The Royal Mail "Post and Go" extravaganza continues unabated. From 1 June 2016 two new kiosks will begin dispensing labels on both of the tiresomely familiar Machin Head and Union Flag designs. Both kiosks will be situated at Royal Navy museums - at HMS Trincomalee in Hartlepool (kiosk A006) and at HMS Caroline in Belfast (kiosk A008) - and the labels will be dispensed with the inscription "Royal Navy". Just to double the cost to collectors, the labels will have the additional inscription "Battle of Jutland" which will be used only until 30 June 2016.
HMS Trincomalee was built in India due to a shortage of oak in Britain resulting from the Napoleonic Wars and launched in 1817 and on her maiden voyage visited St. Helena in 1819 where it took on board John Stokoe, a surgeon who attended the deposed French tyrant Bonaparte who was exiled there (I see the likely subject for a stamp issue from that island coming up in 2019). The ship was placed in reserve until 1845 and then served on the North American and West Indies station. While there the ship participated in quelling riots on Haiti and prevented an invasion of Cuba and served in the anti-slavery patrol. The ship then served off Newfoundland and Labrador and later as part of the Pacific Squadron off the American west coast. The ship ended its Royal Navy service as a training ship and was withdrawn from service in 1895 and sod for scrap in 1897 but its private buyer restored it and it remained in service until 1986 and it has now become the historic dockyard museum in Hartlepool.
HMS Caroline is a decommissioned cruiser which was launched in 1914 and saw active service in the First World War.

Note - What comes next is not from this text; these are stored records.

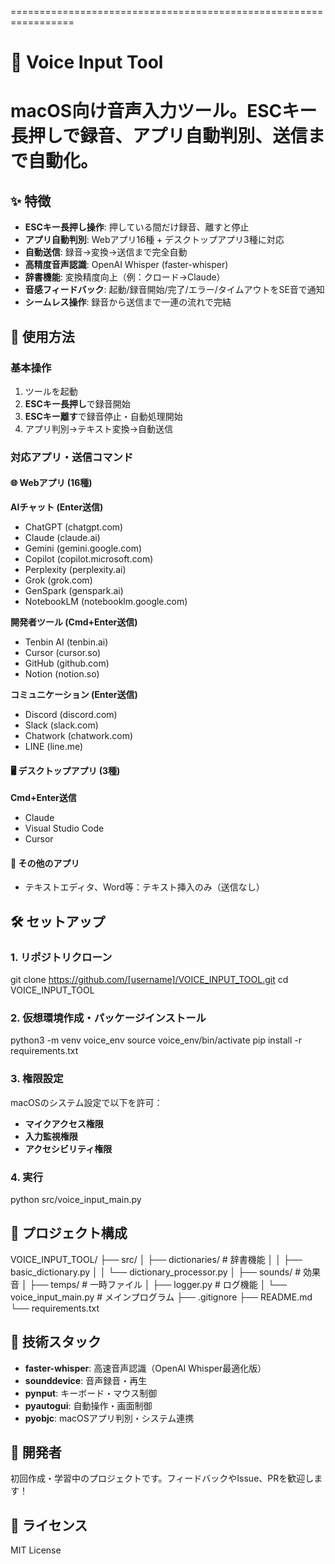 
=================================================================
# 🎤 Voice Input Tool
macOS向け音声入力ツール。ESCキー長押しで録音、アプリ自動判別、送信まで自動化。
=================================================================

## ✨ 特徴

- **ESCキー長押し操作**: 押している間だけ録音、離すと停止
- **アプリ自動判別**: Webアプリ16種 + デスクトップアプリ3種に対応
- **自動送信**: 録音→変換→送信まで完全自動
- **高精度音声認識**: OpenAI Whisper (faster-whisper)
- **辞書機能**: 変換精度向上（例：クロード→Claude）
- **音感フィードバック**: 起動/録音開始/完了/エラー/タイムアウトをSE音で通知
- **シームレス操作**: 録音から送信まで一連の流れで完結

## 🎯 使用方法

### 基本操作
1. ツールを起動
2. **ESCキー長押し**で録音開始
3. **ESCキー離す**で録音停止・自動処理開始
4. アプリ判別→テキスト変換→自動送信

### 対応アプリ・送信コマンド

#### 🌐 Webアプリ (16種)
**AIチャット (Enter送信)**
- ChatGPT (chatgpt.com)
- Claude (claude.ai)
- Gemini (gemini.google.com)
- Copilot (copilot.microsoft.com)
- Perplexity (perplexity.ai)
- Grok (grok.com)
- GenSpark (genspark.ai)
- NotebookLM (notebooklm.google.com)

**開発者ツール (Cmd+Enter送信)**
- Tenbin AI (tenbin.ai)
- Cursor (cursor.so)
- GitHub (github.com)
- Notion (notion.so)

**コミュニケーション (Enter送信)**
- Discord (discord.com)
- Slack (slack.com)
- Chatwork (chatwork.com)
- LINE (line.me)

#### 🖥️ デスクトップアプリ (3種)
**Cmd+Enter送信**
- Claude
- Visual Studio Code
- Cursor

#### 📝 その他のアプリ
- テキストエディタ、Word等：テキスト挿入のみ（送信なし）

## 🛠️ セットアップ

### 1. リポジトリクローン
git clone https://github.com/[username]/VOICE_INPUT_TOOL.git
cd VOICE_INPUT_TOOL

### 2. 仮想環境作成・パッケージインストール
python3 -m venv voice_env
source voice_env/bin/activate
pip install -r requirements.txt

### 3. 権限設定
macOSのシステム設定で以下を許可：
- **マイクアクセス権限**
- **入力監視権限**
- **アクセシビリティ権限**

### 4. 実行
python src/voice_input_main.py

## 📁 プロジェクト構成

VOICE_INPUT_TOOL/
├── src/
│   ├── dictionaries/          # 辞書機能
│   │   ├── basic_dictionary.py
│   │   └── dictionary_processor.py
│   ├── sounds/               # 効果音
│   ├── temps/               # 一時ファイル
│   ├── logger.py            # ログ機能
│   └── voice_input_main.py  # メインプログラム
├── .gitignore
├── README.md
└── requirements.txt

## 🔧 技術スタック

- **faster-whisper**: 高速音声認識（OpenAI Whisper最適化版）
- **sounddevice**: 音声録音・再生
- **pynput**: キーボード・マウス制御
- **pyautogui**: 自動操作・画面制御
- **pyobjc**: macOSアプリ判別・システム連携

## 📝 開発者

初回作成・学習中のプロジェクトです。フィードバックやIssue、PRを歓迎します！

## 📄 ライセンス

MIT License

The ship served as an administrative centre in World War II and was finally decommissioned in 2011. The ship was a static headquarters and training ship for the Royal Naval Reserve based in Alexandra Dock in Belfast and is the last surviving ship of The Battle of Jutland.
The Caroline was turned into a visitor attraction in time for the centenary of the Battle of Jutland.

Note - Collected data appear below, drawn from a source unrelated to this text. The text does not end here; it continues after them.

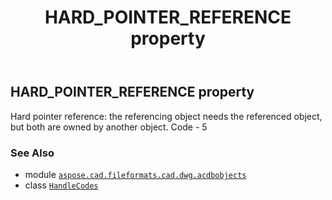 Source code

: ﻿---
title: HARD_POINTER_REFERENCE property
second_title: Aspose.CAD for Python via .NET API References
description: 
type: docs
weight: 80
url: /python-net/aspose.cad.fileformats.cad.dwg.acdbobjects/handlecodes/hard_pointer_reference/
is_root: false
---

## HARD_POINTER_REFERENCE property


Hard pointer reference: the referencing object needs the referenced object, but both are
owned by another object. Code - 5

### See Also
* module [`aspose.cad.fileformats.cad.dwg.acdbobjects`](../../)
* class [`HandleCodes`](/cad/python-net/aspose.cad.fileformats.cad.dwg.acdbobjects/handlecodes)
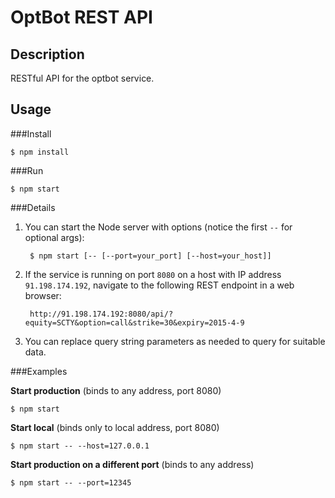 OptBot REST API
===============
Description
--
RESTful API for the optbot service.

Usage
--

###Install

	$ npm install

###Run

	$ npm start

###Details

1. You can start the Node server with options (notice the first `--` for optional args):

        $ npm start [-- [--port=your_port] [--host=your_host]]

2. If the service is running on port `8080` on a host with IP address `91.198.174.192`, navigate to the following REST endpoint in a web browser:

		http://91.198.174.192:8080/api/?equity=SCTY&option=call&strike=30&expiry=2015-4-9

3. You can replace query string parameters as needed to query for suitable data.

###Examples

**Start production** (binds to any address, port 8080)

	$ npm start

**Start local** (binds only to local address, port 8080)

	$ npm start -- --host=127.0.0.1

**Start production on a different port** (binds to any address)

	$ npm start -- --port=12345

It is quite appropriate therefore that the "Post and Go" labels at the HMS Caroline site in particular should have The Battle of Jutland additional inscription but isn't it time that these museum "Post and Gos" were printed on labels which have more interesting illustrations? - surely it can't be that much more expensive to produce individual designs for each site rather than the excruciatingly boring Machin Head and Union Jack designs - punters buying these labels might then feel as though they're getting value for money.
IGPC, the USA-based philatelic agency has produced some more philatelic items with the names of various Commonwealth territories printed on them:-
Ghana - 1 March 2016 - Commemoration of Muhammad Ali (US boxer) - 1 sheetlet of 6 different stamps and 1 miniature sheet. Rating:- 0.

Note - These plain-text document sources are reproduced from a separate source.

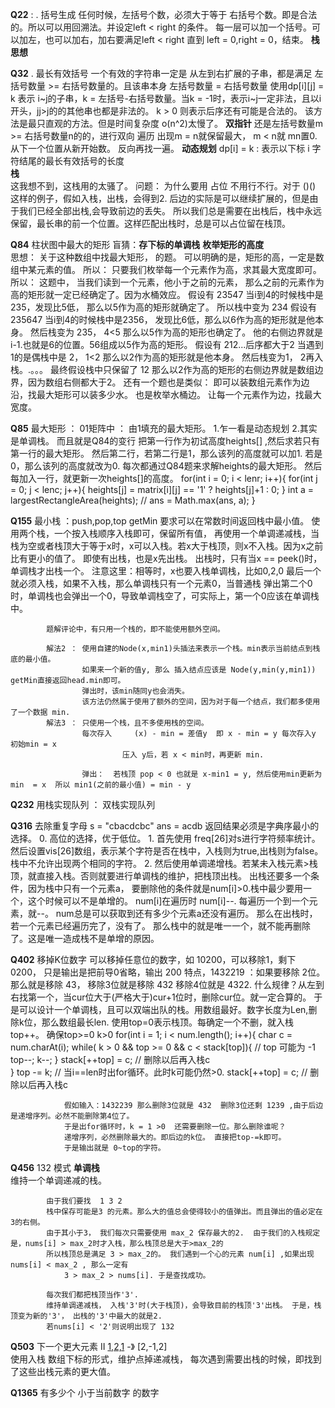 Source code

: **Q22**  : . 括号生成    任何时候，左括号个数，必须大于等于 右括号个数。即是合法的。所以可以用回溯法。并设定left < right 的条件。
                        每一层可以加一个括号。可以加左，也可以加右，加右要满足left < right 
                        直到 left = 0,right = 0，结束。
        **栈思想** 

**Q32** . 最长有效括号 一个有效的字符串一定是 从左到右扩展的子串，都是满足 左括号数量 >= 右括号数量的。且该串本身 左括号数量 = 右括号数量
            使用dp[i][j] = k 表示 i~j的子串，k = 左括号-右括号数量。当k = -1时，表示i~j一定非法，且以i开头，jj>j的的其他串也都是非法的。
            k > 0 则表示后序还有可能是合法的。
            该方法是最只直观的方法。但是时间复杂度 o(n^2)太慢了。
        **双指针**      还是左括号数量m >= 右括号数量n的的，进行双向 遍历 出现m = n就保留最大， m < n就 mn置0.从下一个位置从新开始数。
                        反向再找一遍。
        **动态规划**    dp[i] = k : 表示以下标 i 字符结尾的最长有效括号的长度  
        **栈**       
                    这我想不到，这栈用的太骚了。
                    问题： 为什么要用 占位 不用行不行。对于 ()() 这样的例子，假如入栈，出栈，会得到2. 后边的实际是可以继续扩展的，但是由于我们已经全部出栈,会导致前边的丢失。
                    所以我们总是需要在出栈后，栈中永远保留，最长串的前一个位置。这样匹配出栈时，总是可以占位留在栈顶。



**Q84**    柱状图中最大的矩形
           盲猜：**存下标的单调栈**    **枚举矩形的高度**  
            思想： 关于这种数组中找最大矩形， 的题。  可以明确的是，矩形的高，一定是数组中某元素的值。 
            所以：  只要我们枚举每一个元素作为高，求其最大宽度即可。 
            所以：  这题中， 当我们读到一个元素，他小于之前的元素， 那么之前的元素作为高的矩形就一定已经确定了。因为水桶效应。
            假设有  23547    当i到4的时候栈中是235，发现比5低， 那么以5作为高的矩形就确定了。  所以栈中变为 234 
            假设有  235647   当i到4的时候栈中是2356， 发现比6低，那么以6作为高的矩形就是他本身。 然后栈变为 235， 4<5
                            那么以5作为高的矩形也确定了。 他的右侧边界就是 i-1.也就是6的位置。56组成以5作为高的矩形。
            假设有   212...后序都大于2    当遇到1的是偶栈中是 2， 1<2 那么以2作为高的矩形就是他本身。 然后栈变为1， 2再入栈。.。。。
                            最终假设栈中只保留了  12   那么以2作为高的矩形的右侧边界就是数组边界，因为数组右侧都大于2。
            还有一个题也是类似： 即可以装数组元素作为边沿，找最大矩形可以装多少水。 也是枚举水桶边。 让每一个元素作为边，找最大宽度。



**Q85**     最大矩形  ：  01矩阵中 ： 由1填充的最大矩形。
            1.乍一看是动态规划
            2.其实是单调栈。 而且就是Q84的变行
            把第一行作为初试高度heights[] ,然后求若只有第一行的最大矩形。
            然后第二行，若第二行是1，那么该列的高度就可以加1. 若是0，那么该列的高度就改为0.  每次都通过Q84题来求解heights的最大矩形。
            然后每加入一行，就更新一次heights[]的高度。
            for(int i = 0; i < lenr; i++){
                for(int j = 0; j < lenc; j++){
                    heights[j] = matrix[i][j] == '1' ? heights[j]+1 : 0;
                }
                int a = largestRectangleArea(heights); // 
                ans = Math.max(ans, a);
            }


 
**Q155**    最小栈  ：push,pop,top getMin 要求可以在常数时间返回栈中最小值。
            使用两个栈，一个按入栈顺序入栈即可，保留所有值，
            再使用一个单调递减栈，当栈为空或者栈顶大于等于x时，x可以入栈。若x大于栈顶，则x不入栈。因为x之前比有更小的值了。
            即使有出栈，也是x先出栈。 
            出栈时，只有当x == peek()时，单调栈才出栈一个。
            注意这里：相等时，x也要入栈单调栈，比如0,2,0 最后一个就必须入栈，如果不入栈，那么单调栈只有一个元素0，当普通栈
            弹出第二个0时，单调栈也会弹出一个0，导致单调栈空了，可实际上，第一个0应该在单调栈中。

            题解评论中，有只用一个栈的，即不能使用额外空间。

            解法2 ： 使用自建的Node(x,min1)头插法来表示一个栈。min表示当前结点到栈底的最小值。
                    如果来一个新的值y, 那么 插入结点应该是 Node(y,min(y,min1)) getMin直接返回head.min即可。
                    弹出时，该min随同y也会消失。
                    该方法仍然属于使用了额外的空间，因为对于每一个结点，我们都多使用了一个数据 min.
            解法3 ： 只使用一个栈，且不多使用栈的空间。
                    每次存入     (x) - min = 差值y  即 x - min = y 每次存入y  初始min = x
                             压入 y后，若 x < min时，再更新 min.
                    
                    弹出：  若栈顶 pop < 0 也就是 x-min1 = y, 然后使用min更新为 min  = x  所以 min1(之前的最小值) = min - y

**Q232**    用栈实现队列 ： 双栈实现队列


**Q316**    去除重复字母  s = "cbacdcbc"  ans = acdb  返回结果必须是字典序最小的选择。
            0. 高位的选择，优于低位。
            1. 首先使用 freq[26]对s进行字符频率统计。然后设置vis[26]数组，表示某个字符是否在栈中，入栈则为true,出栈则为false。
                    栈中不允许出现两个相同的字符。
            2. 然后使用单调递增栈。若某未入栈元素>栈顶，就直接入栈。否则就要进行单调栈的维护，把栈顶出栈。
                出栈还要多一个条件，因为栈中只有一个元素a， 要删除他的条件就是num[i]>0.栈中最少要用一个，这个时候可以不是单增的。
                num[i]在遍历时 num[i]--. 每遍历一个到一个元素，就--。 num总是可以获取到还有多少个元素a还没有遍历。
                那么在出栈时，若一个元素已经遍历完了，没有了。 那么栈中的就是唯一一个，就不能再删除了。这是唯一造成栈不是单增的原因。
                
**Q402**        移掉K位数字  可以移掉任意位的数字，如 10200，可以移除1，剩下 0200， 只是输出是把前导0省略，输出 200
                特点，1432219 ：如果要移除 2位。那么就是移除 43， 移除3位就是移除 432 移除4位就是 4322.
                什么规律？从左到右找第一个，当cur位大于(严格大于)cur+1位时，删除cur位。就一定合算的。
                于是可以设计一个单调栈，且可以双端出队的栈。用数组最好。数字长度为Len,删除k位，那么数组最长len.
                使用top=0表示栈顶。每确定一个不删，就入栈top++。 
                确保top>=0  k>0 
                     for(int i = 1; i < num.length(); i++){
                        char c = num.charAt(i);
                        while( k > 0 && top >= 0 &&  c < stack[top]){ // top 可能为 -1
                                top--;
                                k--;
                        }
                        stack[++top] = c;  // 删除以后再入栈c            
                     }
                top -= k;  // 当i==len时出for循环。此时k可能仍然>0.
                stack[++top] = c;  // 删除以后再入栈c  

                假如输入：1432239 那么删除3位就是 432  删除3位还剩 1239 ,由于后边是递增序列。必然不能删除第4位了。
                于是出for循环时，k = 1 >0  还需要删除一位。那么删除谁呢？
                递增序列，必然删除最大的。即后边的k位。 直接把top-=k即可。
                于是输出就是 0~top的字符。
                
**Q456**     132 模式
    **单调栈**  
            维持一个单调递减的栈。

            由于我们要找  1 3 2 
            栈中保存可能是3 的元素。那么大的值总会使得较小的值弹出。而且弹出的值必定在3的右侧。
            由于其小于3， 我们每次只需要使用 max_2 保存最大的2.  由于我们的入栈规定是，nums[i] > max_2时才入栈，那么栈顶总是大于>max_2的
            所以栈顶总是满足 3 > max_2的。 我们遇到一个心的元素 num[i] ,如果出现 nums[i] < max_2 , 那么一定有
                3 > max_2 > nums[i]. 于是查找成功。

            每次我们都把栈顶当作'3'.  
            维持单调递减栈， 入栈'3'时(大于栈顶)，会导致目前的栈顶'3'出栈。 于是，栈顶变为新的'3'， 出栈的'3'中最大的就是2. 
            若nums[i] < '2'则说明出现了 132

**Q503**   下一个更大元素 II   [1,2,1](循环) -》 [2,-1,2]  
           使用入栈 数组下标的形式，维护点掉递减栈， 每次遇到需要出栈的时候，即找到了这些出栈元素的更大值。

**Q1365**     有多少个 小于当前数字 的数字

Grenada - 16 May 2016 - 90th Birthday of Queen Elizabeth II (Queen of Grenada) - 1 sheetlet of 4 different stamps and 1 miniature sheet. Rating:- ***
16 May 2016 - "NY 2016" Philatelic Exhibition, New York, USA - 1 sheetlet of 4 different stamps and1 miniature sheet. Rating:- 0.
Grenada Carriacou And Petite St. Martinique - 1 May 2016 - 50th anniversary of the Soviet cosmonaut Valentina Terechkova becoming the first woman in space - 1 sheetlet of 4 different stamps and 1 miniature sheet. Rating:- 0.
1 April 2016 - 90th Birthday of Queen Elizabeth II (Queen of Grenada) - 1 sheetlet of 4 different stamps and 1 miniature sheet. Rating:- *.
Collectors of stamps of The Commonwealth have been spared any new items produced by the notorious Stamperija this week but I reproduce one of the products which has appeared, with the name of Niger printed on it, which is said to commemorate the 90th Birthday of Queen Elizabeth II. The design is incredibly appalling and includes monstrous depictions of The Queen which verge on being insulting.
Who buys this stuff? Is anyone out there prepared to admit to it?